Start of Record set

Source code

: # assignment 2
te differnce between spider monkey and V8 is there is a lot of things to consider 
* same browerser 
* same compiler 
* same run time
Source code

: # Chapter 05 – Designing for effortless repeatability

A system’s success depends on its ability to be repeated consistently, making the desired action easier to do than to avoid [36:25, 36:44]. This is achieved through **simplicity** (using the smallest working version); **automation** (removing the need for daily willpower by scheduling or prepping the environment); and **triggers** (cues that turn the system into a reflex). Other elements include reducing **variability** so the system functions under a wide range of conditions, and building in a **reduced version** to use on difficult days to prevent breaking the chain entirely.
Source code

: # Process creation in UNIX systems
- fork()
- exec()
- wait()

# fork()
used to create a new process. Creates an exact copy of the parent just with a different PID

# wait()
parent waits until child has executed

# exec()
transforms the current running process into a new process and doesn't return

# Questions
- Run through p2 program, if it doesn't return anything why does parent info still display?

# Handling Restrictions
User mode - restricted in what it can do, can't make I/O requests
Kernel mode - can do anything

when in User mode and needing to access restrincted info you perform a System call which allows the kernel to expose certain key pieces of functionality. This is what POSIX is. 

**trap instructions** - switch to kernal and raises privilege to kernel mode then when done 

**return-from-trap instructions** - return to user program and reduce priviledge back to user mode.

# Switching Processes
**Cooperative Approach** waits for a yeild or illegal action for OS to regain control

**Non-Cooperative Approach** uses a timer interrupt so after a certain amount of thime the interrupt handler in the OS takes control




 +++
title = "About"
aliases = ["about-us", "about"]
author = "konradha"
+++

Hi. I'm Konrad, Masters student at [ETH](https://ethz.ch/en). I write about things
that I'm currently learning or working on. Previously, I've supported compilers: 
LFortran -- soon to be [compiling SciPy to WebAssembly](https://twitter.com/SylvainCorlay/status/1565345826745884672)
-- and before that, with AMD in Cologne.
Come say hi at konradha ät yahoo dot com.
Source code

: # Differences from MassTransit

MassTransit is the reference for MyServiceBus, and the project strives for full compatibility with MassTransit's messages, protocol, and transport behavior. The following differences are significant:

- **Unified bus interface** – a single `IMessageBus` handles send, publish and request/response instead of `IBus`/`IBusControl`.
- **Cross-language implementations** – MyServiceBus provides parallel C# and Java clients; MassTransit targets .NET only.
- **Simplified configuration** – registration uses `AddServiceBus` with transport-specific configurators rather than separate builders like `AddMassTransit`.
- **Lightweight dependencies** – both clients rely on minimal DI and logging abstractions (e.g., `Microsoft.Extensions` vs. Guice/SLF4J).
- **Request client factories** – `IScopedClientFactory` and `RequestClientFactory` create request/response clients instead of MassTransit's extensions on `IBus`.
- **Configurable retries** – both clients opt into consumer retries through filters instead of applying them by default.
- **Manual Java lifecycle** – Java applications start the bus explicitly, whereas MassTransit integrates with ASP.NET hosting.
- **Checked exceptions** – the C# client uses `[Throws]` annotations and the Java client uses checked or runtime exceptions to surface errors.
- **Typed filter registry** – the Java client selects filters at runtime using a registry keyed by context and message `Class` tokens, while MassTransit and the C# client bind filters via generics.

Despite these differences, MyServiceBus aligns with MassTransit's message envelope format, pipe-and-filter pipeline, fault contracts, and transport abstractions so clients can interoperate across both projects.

End of Record set
Start of Record set

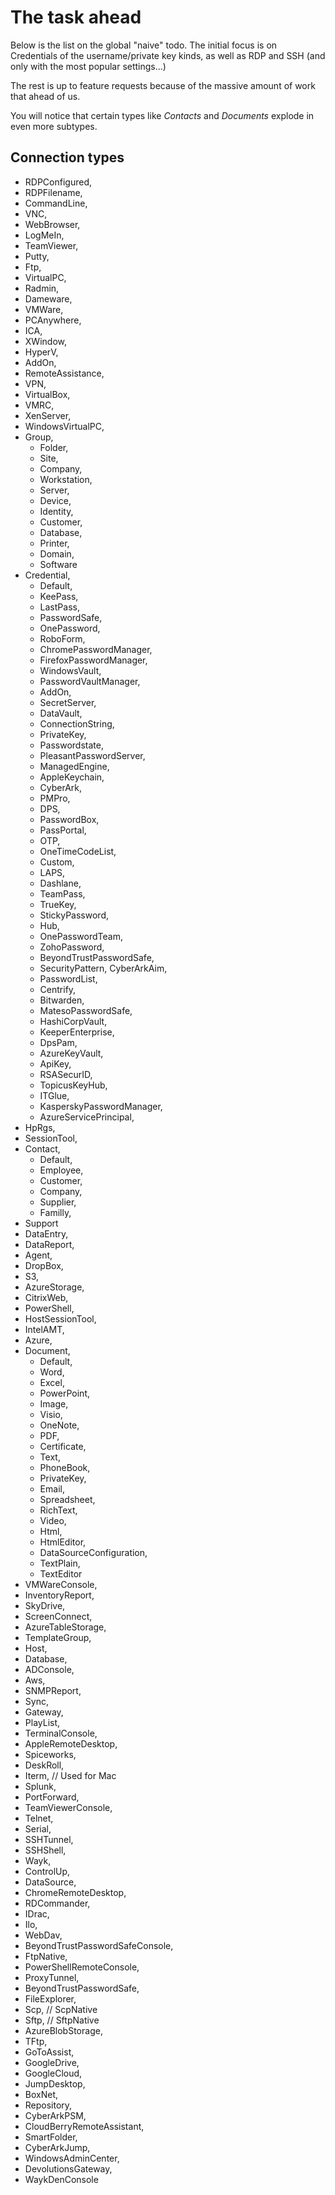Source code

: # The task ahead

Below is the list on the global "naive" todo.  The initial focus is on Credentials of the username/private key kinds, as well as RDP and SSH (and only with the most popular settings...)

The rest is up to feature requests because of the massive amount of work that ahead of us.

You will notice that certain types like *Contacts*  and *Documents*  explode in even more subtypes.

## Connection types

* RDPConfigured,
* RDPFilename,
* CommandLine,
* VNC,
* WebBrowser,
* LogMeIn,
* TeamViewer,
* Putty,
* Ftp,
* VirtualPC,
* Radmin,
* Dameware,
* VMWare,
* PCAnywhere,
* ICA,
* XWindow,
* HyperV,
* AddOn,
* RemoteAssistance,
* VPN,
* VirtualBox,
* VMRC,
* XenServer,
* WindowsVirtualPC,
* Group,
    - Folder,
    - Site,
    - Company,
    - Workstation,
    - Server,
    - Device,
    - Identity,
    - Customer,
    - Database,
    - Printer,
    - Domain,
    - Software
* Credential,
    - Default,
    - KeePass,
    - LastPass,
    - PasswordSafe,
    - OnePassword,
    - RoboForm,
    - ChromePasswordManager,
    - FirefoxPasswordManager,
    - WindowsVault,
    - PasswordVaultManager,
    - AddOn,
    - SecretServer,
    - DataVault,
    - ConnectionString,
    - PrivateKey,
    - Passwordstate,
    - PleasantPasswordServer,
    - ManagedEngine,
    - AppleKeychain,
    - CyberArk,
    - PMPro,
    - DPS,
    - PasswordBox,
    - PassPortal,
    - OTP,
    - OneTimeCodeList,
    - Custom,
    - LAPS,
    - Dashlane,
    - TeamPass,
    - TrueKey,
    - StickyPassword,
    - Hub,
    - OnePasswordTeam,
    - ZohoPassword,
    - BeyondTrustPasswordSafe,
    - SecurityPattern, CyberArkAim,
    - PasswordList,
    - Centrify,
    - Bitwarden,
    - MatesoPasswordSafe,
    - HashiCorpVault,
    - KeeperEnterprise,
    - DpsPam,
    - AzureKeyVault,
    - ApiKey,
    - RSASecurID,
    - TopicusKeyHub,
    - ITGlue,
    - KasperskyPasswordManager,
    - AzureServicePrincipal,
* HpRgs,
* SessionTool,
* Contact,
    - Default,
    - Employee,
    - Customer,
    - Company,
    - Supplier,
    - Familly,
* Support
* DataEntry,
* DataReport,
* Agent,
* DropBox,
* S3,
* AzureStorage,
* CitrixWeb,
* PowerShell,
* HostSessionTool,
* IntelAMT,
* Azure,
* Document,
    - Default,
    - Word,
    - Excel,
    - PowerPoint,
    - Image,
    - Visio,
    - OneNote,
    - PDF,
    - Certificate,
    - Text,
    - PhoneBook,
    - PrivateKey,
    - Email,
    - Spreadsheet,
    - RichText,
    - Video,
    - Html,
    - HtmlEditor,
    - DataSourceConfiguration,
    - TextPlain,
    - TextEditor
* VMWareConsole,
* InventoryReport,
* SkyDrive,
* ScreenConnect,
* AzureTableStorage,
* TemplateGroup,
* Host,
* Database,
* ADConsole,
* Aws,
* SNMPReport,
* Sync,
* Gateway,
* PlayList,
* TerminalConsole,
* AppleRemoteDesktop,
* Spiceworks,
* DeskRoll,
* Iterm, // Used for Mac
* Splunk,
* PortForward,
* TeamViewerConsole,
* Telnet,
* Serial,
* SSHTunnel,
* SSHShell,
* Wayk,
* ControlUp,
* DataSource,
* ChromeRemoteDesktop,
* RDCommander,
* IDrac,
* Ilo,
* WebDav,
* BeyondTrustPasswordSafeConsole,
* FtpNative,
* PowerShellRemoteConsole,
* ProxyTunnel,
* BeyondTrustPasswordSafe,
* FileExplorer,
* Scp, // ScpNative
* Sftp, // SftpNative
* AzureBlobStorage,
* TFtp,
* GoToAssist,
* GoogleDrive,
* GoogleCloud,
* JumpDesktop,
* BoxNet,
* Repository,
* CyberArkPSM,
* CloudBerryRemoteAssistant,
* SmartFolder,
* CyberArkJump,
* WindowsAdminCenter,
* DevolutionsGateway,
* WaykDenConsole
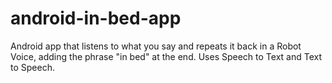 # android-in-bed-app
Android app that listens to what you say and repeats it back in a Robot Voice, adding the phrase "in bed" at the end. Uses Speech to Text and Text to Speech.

End of Record set
Start of Record set

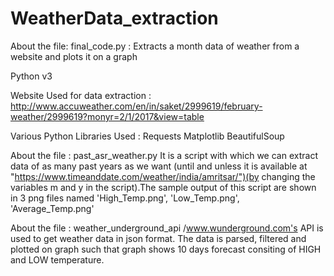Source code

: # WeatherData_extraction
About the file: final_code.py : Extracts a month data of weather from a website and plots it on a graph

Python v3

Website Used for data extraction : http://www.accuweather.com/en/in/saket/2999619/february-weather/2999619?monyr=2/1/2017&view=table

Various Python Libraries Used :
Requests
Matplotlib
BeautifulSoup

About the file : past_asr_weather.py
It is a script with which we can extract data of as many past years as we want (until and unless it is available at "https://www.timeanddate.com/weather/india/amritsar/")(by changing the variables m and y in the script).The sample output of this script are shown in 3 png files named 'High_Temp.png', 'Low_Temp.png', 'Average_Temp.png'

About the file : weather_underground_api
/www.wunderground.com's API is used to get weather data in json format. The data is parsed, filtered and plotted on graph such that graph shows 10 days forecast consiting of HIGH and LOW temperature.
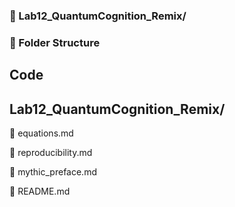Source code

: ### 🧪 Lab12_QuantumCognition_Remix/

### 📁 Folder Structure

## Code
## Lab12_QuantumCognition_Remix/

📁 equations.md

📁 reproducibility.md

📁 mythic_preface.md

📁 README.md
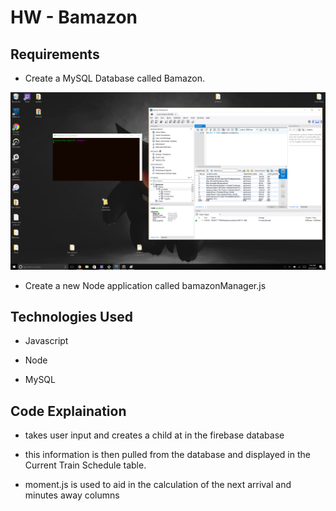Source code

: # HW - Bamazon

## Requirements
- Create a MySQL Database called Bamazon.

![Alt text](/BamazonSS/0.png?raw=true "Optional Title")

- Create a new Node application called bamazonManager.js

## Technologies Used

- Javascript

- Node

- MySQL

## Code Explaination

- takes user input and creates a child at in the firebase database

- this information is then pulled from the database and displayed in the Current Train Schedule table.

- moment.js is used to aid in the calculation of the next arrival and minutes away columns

End of Record set

• Exercise details: Go back to the listing above. Copy word for word the lines from the one with "te differnce between" through the one with "for effortless repeatability", and nothing more.

• Solution to this task:
te differnce between spider monkey and V8 is there is a lot of things to consider 
* same browerser 
* same compiler 
* same run time
Source code

: # Chapter 05 – Designing for effortless repeatability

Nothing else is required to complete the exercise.